→ ACTIVITY
Search the data below for the word "格式内容" and copy each line that holds it.
------------------------------------------------
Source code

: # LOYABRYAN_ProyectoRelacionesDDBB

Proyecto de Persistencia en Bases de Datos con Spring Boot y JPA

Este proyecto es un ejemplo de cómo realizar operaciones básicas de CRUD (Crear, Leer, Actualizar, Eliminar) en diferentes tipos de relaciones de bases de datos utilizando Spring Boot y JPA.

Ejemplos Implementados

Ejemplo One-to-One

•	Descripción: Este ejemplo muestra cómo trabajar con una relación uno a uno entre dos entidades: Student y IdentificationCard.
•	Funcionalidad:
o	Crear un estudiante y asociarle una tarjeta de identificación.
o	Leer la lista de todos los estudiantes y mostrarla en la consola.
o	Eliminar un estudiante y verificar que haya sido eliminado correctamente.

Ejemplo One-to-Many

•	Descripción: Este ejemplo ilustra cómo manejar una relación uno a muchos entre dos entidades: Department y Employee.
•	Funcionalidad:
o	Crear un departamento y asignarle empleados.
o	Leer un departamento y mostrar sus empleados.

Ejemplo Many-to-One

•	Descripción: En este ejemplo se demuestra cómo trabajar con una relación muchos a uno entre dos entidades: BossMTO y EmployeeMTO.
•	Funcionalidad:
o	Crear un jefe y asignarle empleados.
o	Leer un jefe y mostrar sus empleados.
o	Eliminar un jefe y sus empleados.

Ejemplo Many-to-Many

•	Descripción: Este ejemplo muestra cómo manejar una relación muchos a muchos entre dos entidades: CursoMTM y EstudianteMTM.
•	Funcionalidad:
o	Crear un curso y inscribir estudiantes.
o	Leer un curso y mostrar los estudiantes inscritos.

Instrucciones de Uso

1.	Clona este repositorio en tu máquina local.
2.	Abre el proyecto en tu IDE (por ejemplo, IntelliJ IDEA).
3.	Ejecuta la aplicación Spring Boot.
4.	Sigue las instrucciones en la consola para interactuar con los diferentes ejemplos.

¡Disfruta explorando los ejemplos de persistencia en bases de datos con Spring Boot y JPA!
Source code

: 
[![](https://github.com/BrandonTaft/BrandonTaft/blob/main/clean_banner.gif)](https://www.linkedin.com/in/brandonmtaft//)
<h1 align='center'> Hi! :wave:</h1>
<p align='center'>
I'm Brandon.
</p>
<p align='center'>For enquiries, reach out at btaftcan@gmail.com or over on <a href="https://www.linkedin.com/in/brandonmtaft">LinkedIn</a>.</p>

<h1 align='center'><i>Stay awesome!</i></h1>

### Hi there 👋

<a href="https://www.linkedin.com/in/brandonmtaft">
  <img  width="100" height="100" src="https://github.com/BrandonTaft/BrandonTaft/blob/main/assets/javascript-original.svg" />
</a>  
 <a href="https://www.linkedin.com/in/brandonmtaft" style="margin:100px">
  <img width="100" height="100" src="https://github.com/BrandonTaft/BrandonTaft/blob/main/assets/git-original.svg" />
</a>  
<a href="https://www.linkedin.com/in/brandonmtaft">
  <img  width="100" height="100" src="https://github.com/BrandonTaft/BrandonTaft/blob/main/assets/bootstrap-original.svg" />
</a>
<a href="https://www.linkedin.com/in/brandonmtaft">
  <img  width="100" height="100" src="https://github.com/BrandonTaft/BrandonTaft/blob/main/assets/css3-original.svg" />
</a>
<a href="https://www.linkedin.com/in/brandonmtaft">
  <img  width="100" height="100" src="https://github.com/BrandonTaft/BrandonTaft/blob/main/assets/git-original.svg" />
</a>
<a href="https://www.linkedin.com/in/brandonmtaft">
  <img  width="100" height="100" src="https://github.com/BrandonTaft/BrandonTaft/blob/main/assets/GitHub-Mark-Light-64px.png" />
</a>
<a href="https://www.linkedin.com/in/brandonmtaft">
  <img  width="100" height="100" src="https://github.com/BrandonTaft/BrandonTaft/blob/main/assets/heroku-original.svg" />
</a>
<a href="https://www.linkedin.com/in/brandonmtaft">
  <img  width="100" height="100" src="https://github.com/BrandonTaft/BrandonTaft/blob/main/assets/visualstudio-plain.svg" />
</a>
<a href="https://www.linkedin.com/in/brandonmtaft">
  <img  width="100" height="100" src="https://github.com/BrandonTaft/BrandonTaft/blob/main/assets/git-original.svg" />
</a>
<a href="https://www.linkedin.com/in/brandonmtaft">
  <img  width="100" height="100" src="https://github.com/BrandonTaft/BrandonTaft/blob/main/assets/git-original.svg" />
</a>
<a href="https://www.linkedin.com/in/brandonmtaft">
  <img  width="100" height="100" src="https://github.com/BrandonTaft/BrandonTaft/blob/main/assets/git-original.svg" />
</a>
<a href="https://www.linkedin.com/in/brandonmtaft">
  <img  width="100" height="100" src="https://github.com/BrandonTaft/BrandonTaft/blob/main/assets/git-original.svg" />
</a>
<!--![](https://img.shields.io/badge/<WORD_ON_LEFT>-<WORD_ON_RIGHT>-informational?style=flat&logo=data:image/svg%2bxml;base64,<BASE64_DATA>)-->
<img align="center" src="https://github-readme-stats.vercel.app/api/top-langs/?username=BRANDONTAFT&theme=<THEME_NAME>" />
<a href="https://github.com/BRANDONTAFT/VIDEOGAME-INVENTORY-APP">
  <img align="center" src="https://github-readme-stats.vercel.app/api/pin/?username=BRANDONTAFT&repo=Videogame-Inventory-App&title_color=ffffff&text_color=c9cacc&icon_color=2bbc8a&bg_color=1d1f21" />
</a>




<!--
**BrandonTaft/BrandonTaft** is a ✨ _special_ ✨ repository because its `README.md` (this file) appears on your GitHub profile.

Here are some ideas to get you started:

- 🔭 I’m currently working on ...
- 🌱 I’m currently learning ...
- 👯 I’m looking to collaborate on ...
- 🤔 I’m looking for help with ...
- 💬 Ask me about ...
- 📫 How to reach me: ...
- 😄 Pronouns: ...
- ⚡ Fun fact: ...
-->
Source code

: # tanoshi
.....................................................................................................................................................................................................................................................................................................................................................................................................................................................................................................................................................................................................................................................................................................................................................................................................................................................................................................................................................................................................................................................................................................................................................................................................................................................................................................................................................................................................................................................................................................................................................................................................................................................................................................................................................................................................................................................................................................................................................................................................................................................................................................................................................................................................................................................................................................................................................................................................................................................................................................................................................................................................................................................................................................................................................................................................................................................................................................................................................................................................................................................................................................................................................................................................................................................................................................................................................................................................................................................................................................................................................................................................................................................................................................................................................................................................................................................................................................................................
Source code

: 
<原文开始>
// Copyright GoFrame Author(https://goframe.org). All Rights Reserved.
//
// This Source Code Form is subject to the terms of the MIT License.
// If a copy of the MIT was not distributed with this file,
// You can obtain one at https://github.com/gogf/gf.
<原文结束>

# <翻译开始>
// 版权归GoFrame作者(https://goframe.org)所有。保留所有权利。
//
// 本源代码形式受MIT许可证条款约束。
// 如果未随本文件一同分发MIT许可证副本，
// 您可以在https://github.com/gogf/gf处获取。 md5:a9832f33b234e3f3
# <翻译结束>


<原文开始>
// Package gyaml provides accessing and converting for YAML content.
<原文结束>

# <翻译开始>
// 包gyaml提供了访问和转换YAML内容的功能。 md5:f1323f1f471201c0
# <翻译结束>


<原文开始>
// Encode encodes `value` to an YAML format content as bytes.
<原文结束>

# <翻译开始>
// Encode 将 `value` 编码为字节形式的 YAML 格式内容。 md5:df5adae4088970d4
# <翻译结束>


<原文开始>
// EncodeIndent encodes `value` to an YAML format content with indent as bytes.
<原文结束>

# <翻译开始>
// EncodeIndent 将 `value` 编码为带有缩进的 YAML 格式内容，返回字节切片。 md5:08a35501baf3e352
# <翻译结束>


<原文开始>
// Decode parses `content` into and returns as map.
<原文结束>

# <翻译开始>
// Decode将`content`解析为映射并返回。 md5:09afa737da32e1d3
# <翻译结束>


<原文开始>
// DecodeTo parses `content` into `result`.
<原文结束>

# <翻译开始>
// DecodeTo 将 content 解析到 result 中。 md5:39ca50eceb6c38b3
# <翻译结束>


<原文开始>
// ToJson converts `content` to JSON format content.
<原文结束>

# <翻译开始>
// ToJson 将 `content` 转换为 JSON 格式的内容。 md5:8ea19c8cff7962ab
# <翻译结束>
------------------------------------------------
→ EXERCISE RESPONSE
// Encode 将 `value` 编码为字节形式的 YAML 格式内容。 md5:df5adae4088970d4
// EncodeIndent 将 `value` 编码为带有缩进的 YAML 格式内容，返回字节切片。 md5:08a35501baf3e352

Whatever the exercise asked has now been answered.